Ich wäre froh bei Dir zu sein“ ist in dem Youtube-Video „Für mein Engel LiSi“ neben einem Gleisbett-Foto zu lesen. Die Faszination von Gleisen, die immer parallel und an einem Fluchtpunkt zusammenlaufen, ist nicht neu. Musiker haben das Thema immer schon aufgegriffen. Doch beste Freundinnen nutzen sie mit Selfies auf ihre Weise. Als Symbol für ein Paar, das sich niemals trennt.

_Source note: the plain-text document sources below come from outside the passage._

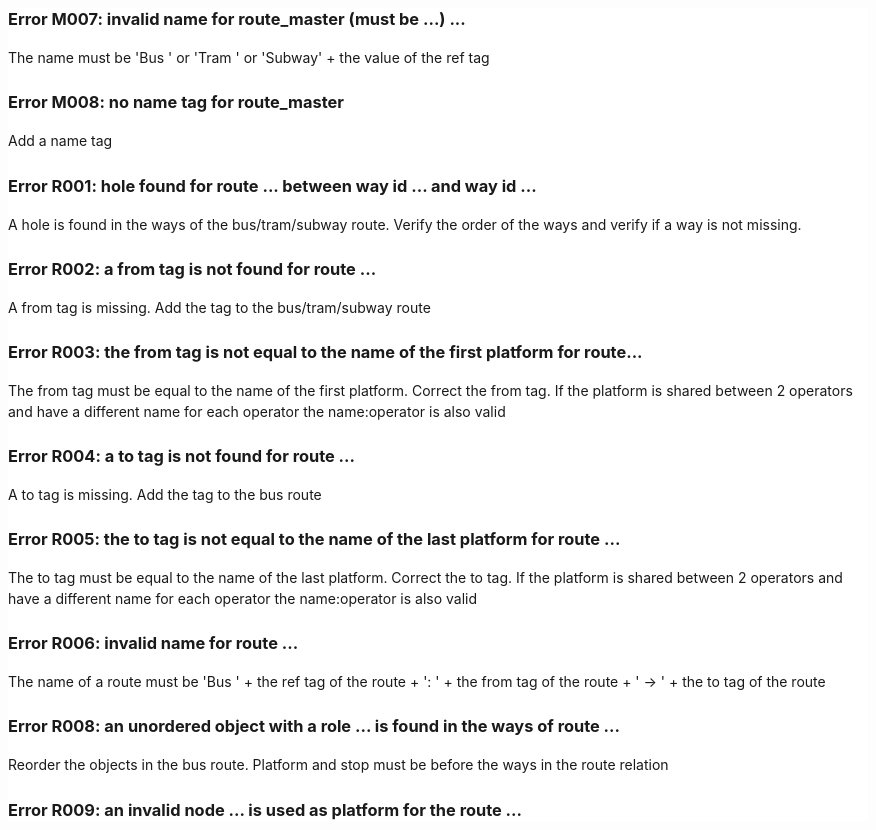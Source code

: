 ### Error M007: invalid name for route_master (must be ...) ...

The name must be 'Bus ' or 'Tram ' or 'Subway' + the value of the ref tag

### Error M008: no name tag for route_master

Add a name tag

### Error R001: hole found for route ... between way id ... and way id ...

A hole is found in the ways of the bus/tram/subway route. Verify the order of the ways and verify if a way is not missing.

### Error R002: a from tag is not found for route ...

A from tag is missing. Add the tag to the bus/tram/subway route

### Error R003: the from tag is not equal to the name of the first platform for route...

The from tag must be equal to the name of the first platform. Correct the from tag.
If the platform is shared between 2 operators and have a different name for each operator the name:operator 
is also valid

### Error R004: a to tag is not found for route ...

A to tag is missing. Add the tag to the bus route

### Error R005: the to tag is not equal to the name of the last platform for route ...

The to tag must be equal to the name of the last platform. Correct the to tag.
If the platform is shared between 2 operators and have a different name for each operator the name:operator 
is also valid

### Error R006: invalid name for route ...

The name of a route must be 'Bus ' + the ref tag of the route + ': ' + the from tag of the route + ' → ' + the to tag of the route

### Error R008: an unordered object with a role ... is found in the ways of route ...

Reorder the objects in the bus route. Platform and stop must be before the ways in the route relation

### Error R009: an invalid node ... is used as platform for the route ...
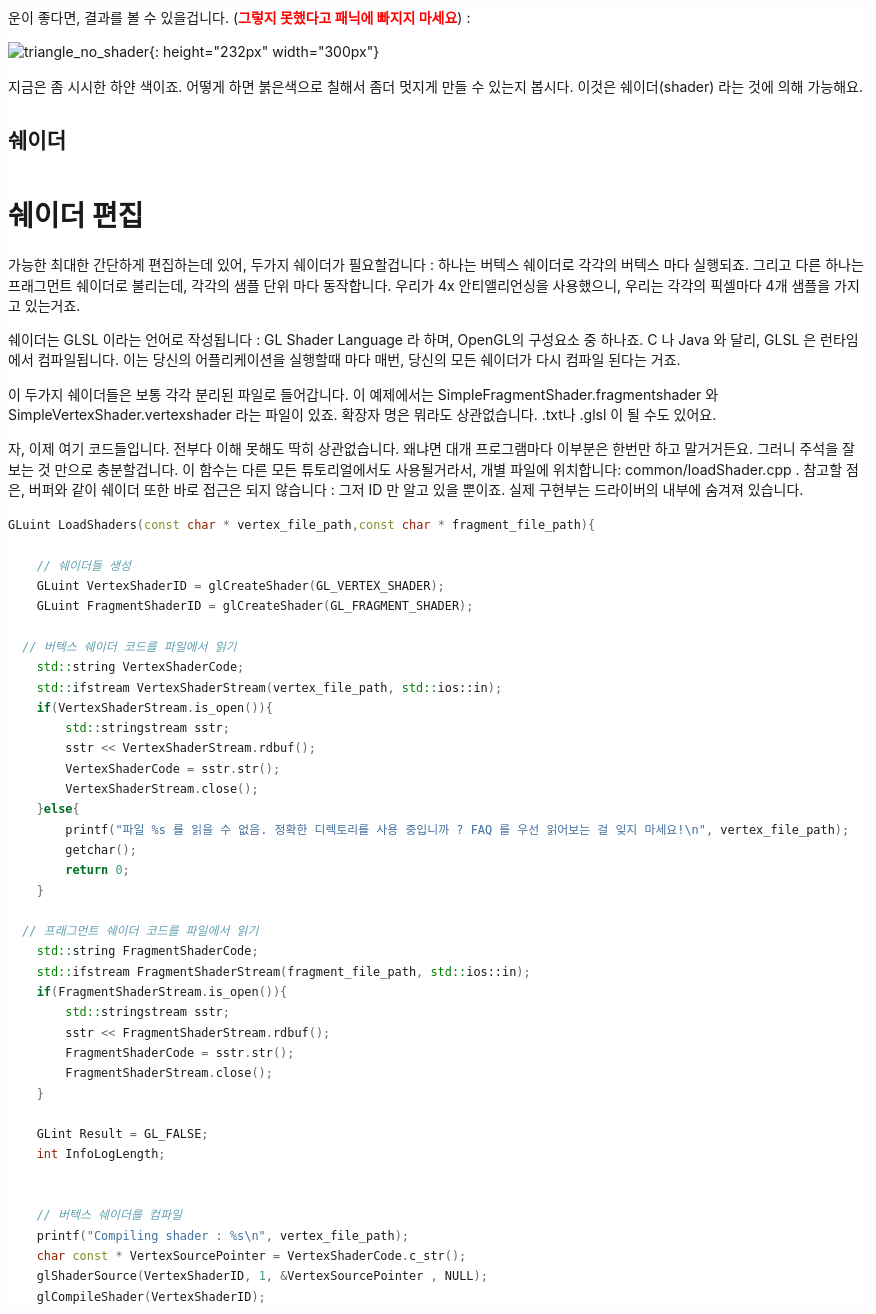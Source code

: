 운이 좋다면, 결과를 볼 수 있을겁니다. (<span style="color: red">**그렇지 못했다고 패닉에 빠지지 마세요**</span>) :

![triangle_no_shader]({{site.baseurl}}/assets/images/tuto-2-first-triangle/triangle_no_shader1.png){: height="232px" width="300px"}

지금은 좀 시시한 하얀 색이죠. 어떻게 하면 붉은색으로 칠해서 좀더 멋지게 만들 수 있는지 봅시다. 이것은 쉐이더(shader) 라는 것에 의해 가능해요.

## 쉐이더

# 쉐이더 편집

가능한 최대한 간단하게 편집하는데 있어, 두가지 쉐이더가 필요할겁니다 : 하나는 버텍스 쉐이더로 각각의 버텍스 마다 실행되죠. 그리고 다른 하나는 프래그먼트 쉐이더로 불리는데, 각각의 샘플 단위 마다 동작합니다. 우리가 4x 안티앨리언싱을 사용했으니, 우리는 각각의 픽셀마다 4개 샘플을 가지고 있는거죠.

쉐이더는 GLSL 이라는 언어로 작성됩니다 : GL Shader Language 라 하며, OpenGL의 구성요소 중 하나죠. C 나 Java 와 달리, GLSL 은 런타임에서 컴파일됩니다. 이는 당신의 어플리케이션을 실행할때 마다 매번, 당신의 모든 쉐이더가 다시 컴파일 된다는 거죠.

이 두가지 쉐이더들은 보통 각각 분리된 파일로 들어갑니다. 이 예제에서는 SimpleFragmentShader.fragmentshader 와 SimpleVertexShader.vertexshader 라는 파일이 있죠. 확장자 명은 뭐라도 상관없습니다. .txt나 .glsl 이 될 수도 있어요.

자, 이제 여기 코드들입니다. 전부다 이해 못해도 딱히 상관없습니다. 왜냐면 대개 프로그램마다 이부분은 한번만 하고 말거거든요. 그러니 주석을 잘 보는 것 만으로 충분할겁니다. 이 함수는 다른 모든 튜토리얼에서도 사용될거라서, 개별 파일에 위치합니다: common/loadShader.cpp . 참고할 점은, 버퍼와 같이 쉐이더 또한 바로 접근은 되지 않습니다 : 그저 ID 만 알고 있을 뿐이죠. 실제 구현부는 드라이버의 내부에 숨겨져 있습니다.

``` cpp
GLuint LoadShaders(const char * vertex_file_path,const char * fragment_file_path){

	// 쉐이더들 생성
	GLuint VertexShaderID = glCreateShader(GL_VERTEX_SHADER);
	GLuint FragmentShaderID = glCreateShader(GL_FRAGMENT_SHADER);

  // 버텍스 쉐이더 코드를 파일에서 읽기
	std::string VertexShaderCode;
	std::ifstream VertexShaderStream(vertex_file_path, std::ios::in);
	if(VertexShaderStream.is_open()){
		std::stringstream sstr;
		sstr << VertexShaderStream.rdbuf();
		VertexShaderCode = sstr.str();
		VertexShaderStream.close();
	}else{
		printf("파일 %s 를 읽을 수 없음. 정확한 디렉토리를 사용 중입니까 ? FAQ 를 우선 읽어보는 걸 잊지 마세요!\n", vertex_file_path);
		getchar();
		return 0;
	}

  // 프래그먼트 쉐이더 코드를 파일에서 읽기
	std::string FragmentShaderCode;
	std::ifstream FragmentShaderStream(fragment_file_path, std::ios::in);
	if(FragmentShaderStream.is_open()){
		std::stringstream sstr;
		sstr << FragmentShaderStream.rdbuf();
		FragmentShaderCode = sstr.str();
		FragmentShaderStream.close();
	}

	GLint Result = GL_FALSE;
	int InfoLogLength;


	// 버텍스 쉐이더를 컴파일
	printf("Compiling shader : %s\n", vertex_file_path);
	char const * VertexSourcePointer = VertexShaderCode.c_str();
	glShaderSource(VertexShaderID, 1, &VertexSourcePointer , NULL);
	glCompileShader(VertexShaderID);

```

Allein bei Instagram gibt es rund 13.000 Fotos, die mit den Schlagworten „gleise“ oder „gleisen“ markiert sind. „Ich habe den Mädchen erklärt, dass sie wohl nur durch Zufall die längere Pause zwischen zwei Zügen erwischt hätten“, sagt Ackmann. „Wir haben über Bremswege von Zügen, Spannungen in der Oberleitung gesprochen. Eine der beiden hat während des Gesprächs vor Aufregung gezittert und betont, dass sie das nie wieder machen wird. Ihre Freundin wirkte relativ ruhig.“

Jörg Ackmann arbeitet als Präventionsbeauftragter der Bundespolizei in Nordrhein-Westfalen an Schulen. Genaue Zahlen über Selfies im Gleis gebe es nicht. „Wenn man die sozialen Netzwerke durchforstet, dürfte die Dunkelziffer hoch sein. Die meisten Fälle gehen zum Glück gut aus.“

Leider nicht immer. Das Phänomen wurde im Juni 2011 erstmals öffentlich, als zwei junge Mädchen in Memmingen auf der Bahnstrecke nach Lindau ums Leben kamen. Sie befanden sich zu dicht an den Gleisen und wurden von einem Zug erfasst. Damals war die Polizei zunächst von einem Doppelselbstmord oder einem Unglück ausgegangen, bis Jugendforscher Martin Voigt, der sich seit 2007 damit befasst, sie auf die richtige Spur brachte. Im Juni 2013 bezahlten in Lünen zwei junge Mädchen (14, 15) eine Selfie-Aktion mit dem Leben. Auch sie hatten Freundschaftsbilder schießen wollen.

84 Todesfälle durch unerlaubtes Betreten der Gleise

Die Bahn ist in dieser Woche in die Offensive gegangen, spricht davon, „dass sich derzeit in den sozialen Netzwerken ein sehr gefährlicher Trend entwickelt“. In einem emotionalen Video weist sie auf die dramatischen Folgen dieser Gleis-Selfies hin. Der Spot ist Teil der Kampagne „Wir wollen, dass Du sicher ankommst“, die sich an Jugendliche und junge Eltern richtet.

Themen der Videos sind Risiken durch falsches Verhalten am Bahnsteig, unerlaubtes Betreten von Gleisen, Klettern auf abgestellte Güterzüge und leichtsinniges Verhalten am Bahnübergang. „Wir verzeichnen bis Oktober 2015 schon 84 Todesfälle durch unerlaubtes Betreten der Gleise“, sagt eine Bahnsprecherin. „Dazu gehören neben Selfies das Klettern auf Güterwagen oder das Abkürzen über die Gleise.“

Ein Zug, der mit Tempo 100 unterwegs ist, kommt bei der Notbremsung erst nach 1000 Metern zum Stehen. „Man hört ihn zu spät, um das Gleis noch verlassen zu können.Das unerlaubte Betreten von Bahnanlagen kann eine Geldbuße bis zu von 5000 Euro nach sich ziehen, bei einer Gefährdung des Betriebs sogar als Straftat gewertet und mit einer Freiheitsstrafe von bis zu zehn Jahren geahndet werden. Das ist ein hoher Preis für die Inszenierung einer dramatisch-schönen Mädchenfreundschaft. Von der tödlichen Gefahr mal abgesehen.